Required work> For the records that follow, please set down exactly the lines between the one holding "Mer exakt, ett" and the one holding "Exempelvis, anta att", inclusive, and only those.
────
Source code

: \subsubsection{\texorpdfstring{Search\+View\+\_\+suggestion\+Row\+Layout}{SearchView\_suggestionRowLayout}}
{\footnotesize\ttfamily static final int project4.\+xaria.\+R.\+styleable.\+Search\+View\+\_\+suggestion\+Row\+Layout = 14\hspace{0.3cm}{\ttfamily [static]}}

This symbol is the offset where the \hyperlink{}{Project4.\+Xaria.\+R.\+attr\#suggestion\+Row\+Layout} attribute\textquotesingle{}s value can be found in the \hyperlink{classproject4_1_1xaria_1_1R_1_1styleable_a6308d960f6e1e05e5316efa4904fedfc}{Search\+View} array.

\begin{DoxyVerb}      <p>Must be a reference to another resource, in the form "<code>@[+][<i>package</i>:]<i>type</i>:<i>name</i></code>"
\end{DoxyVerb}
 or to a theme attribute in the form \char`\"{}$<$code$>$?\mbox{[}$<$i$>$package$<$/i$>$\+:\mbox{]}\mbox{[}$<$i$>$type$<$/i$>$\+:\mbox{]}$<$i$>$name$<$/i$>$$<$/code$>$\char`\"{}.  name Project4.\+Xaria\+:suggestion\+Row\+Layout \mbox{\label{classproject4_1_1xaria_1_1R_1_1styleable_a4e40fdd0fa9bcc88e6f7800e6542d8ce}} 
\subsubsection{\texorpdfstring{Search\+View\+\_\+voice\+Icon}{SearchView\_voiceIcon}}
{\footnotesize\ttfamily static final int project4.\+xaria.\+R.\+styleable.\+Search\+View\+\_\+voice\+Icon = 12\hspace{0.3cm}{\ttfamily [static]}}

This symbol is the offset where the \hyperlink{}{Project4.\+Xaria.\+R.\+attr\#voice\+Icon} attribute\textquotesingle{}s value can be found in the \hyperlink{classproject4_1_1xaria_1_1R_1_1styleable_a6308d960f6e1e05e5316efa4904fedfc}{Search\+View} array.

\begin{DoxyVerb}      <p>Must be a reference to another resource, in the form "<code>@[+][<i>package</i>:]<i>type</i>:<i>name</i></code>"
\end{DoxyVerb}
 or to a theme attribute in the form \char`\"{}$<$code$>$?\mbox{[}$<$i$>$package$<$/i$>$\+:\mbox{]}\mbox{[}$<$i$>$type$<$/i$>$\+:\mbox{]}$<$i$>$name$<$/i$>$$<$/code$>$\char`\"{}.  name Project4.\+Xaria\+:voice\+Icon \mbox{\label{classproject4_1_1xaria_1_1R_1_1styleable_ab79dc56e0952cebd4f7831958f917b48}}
────
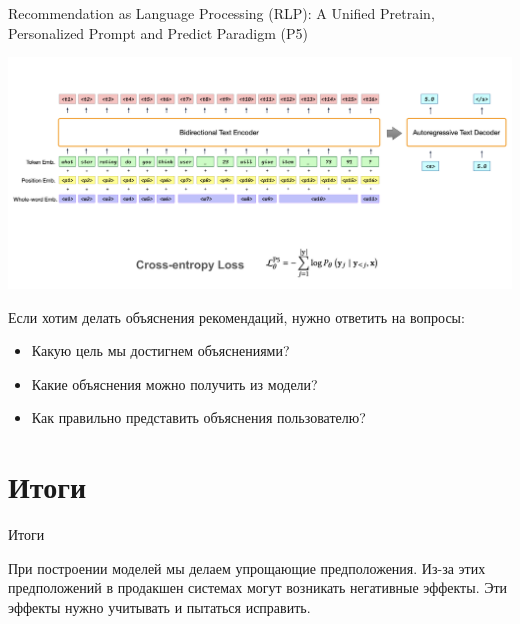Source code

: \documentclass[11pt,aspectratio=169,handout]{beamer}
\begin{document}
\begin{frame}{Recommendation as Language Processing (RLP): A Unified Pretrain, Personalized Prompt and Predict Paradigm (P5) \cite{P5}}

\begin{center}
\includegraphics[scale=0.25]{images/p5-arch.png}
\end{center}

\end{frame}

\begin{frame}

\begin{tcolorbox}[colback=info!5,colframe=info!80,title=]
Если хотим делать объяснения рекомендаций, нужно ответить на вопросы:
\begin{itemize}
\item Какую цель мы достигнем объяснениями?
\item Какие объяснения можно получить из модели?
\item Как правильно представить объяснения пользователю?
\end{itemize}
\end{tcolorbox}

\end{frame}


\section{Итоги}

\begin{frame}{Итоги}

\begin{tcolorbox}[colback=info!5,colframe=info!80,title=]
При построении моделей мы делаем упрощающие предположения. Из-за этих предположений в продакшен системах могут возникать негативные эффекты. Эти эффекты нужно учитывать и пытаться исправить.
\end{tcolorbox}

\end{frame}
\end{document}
────
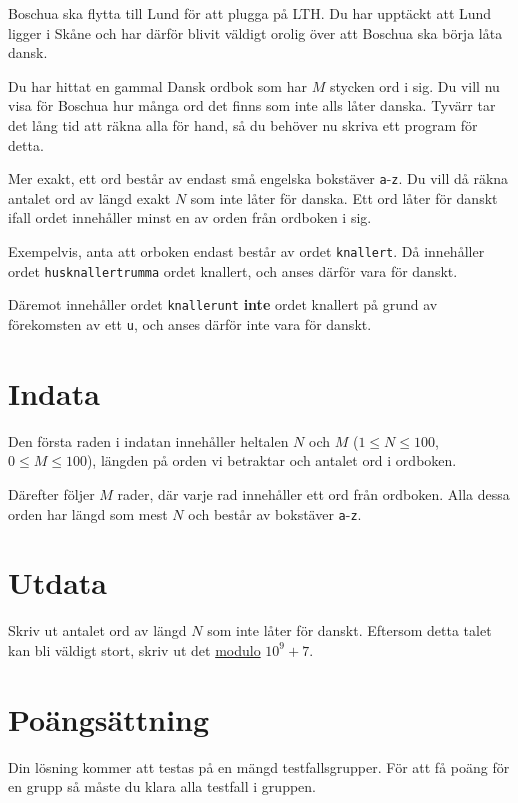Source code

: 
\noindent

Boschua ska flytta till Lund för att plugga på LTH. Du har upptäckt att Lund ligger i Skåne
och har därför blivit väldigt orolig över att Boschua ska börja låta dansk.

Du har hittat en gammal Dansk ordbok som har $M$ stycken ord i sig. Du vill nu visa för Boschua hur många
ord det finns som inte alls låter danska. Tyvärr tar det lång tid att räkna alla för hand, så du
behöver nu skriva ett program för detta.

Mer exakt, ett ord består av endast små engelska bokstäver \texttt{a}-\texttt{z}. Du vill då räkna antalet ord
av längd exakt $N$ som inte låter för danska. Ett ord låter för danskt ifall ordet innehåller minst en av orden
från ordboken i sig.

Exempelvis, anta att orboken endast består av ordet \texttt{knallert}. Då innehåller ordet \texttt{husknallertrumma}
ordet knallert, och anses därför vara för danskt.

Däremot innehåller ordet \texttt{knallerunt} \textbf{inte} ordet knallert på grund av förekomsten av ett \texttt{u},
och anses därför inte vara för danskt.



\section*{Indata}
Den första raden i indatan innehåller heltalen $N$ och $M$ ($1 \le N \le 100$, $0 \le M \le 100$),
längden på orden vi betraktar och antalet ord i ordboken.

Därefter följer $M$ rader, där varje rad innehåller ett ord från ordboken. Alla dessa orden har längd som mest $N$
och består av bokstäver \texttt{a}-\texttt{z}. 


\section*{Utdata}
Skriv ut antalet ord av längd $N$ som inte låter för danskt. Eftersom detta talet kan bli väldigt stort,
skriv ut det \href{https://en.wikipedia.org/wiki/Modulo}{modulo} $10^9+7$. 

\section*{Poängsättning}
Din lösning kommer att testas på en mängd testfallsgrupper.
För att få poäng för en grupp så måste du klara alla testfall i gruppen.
────
Written response>
Mer exakt, ett ord består av endast små engelska bokstäver \texttt{a}-\texttt{z}. Du vill då räkna antalet ord
av längd exakt $N$ som inte låter för danska. Ett ord låter för danskt ifall ordet innehåller minst en av orden
från ordboken i sig.

Exempelvis, anta att orboken endast består av ordet \texttt{knallert}. Då innehåller ordet \texttt{husknallertrumma}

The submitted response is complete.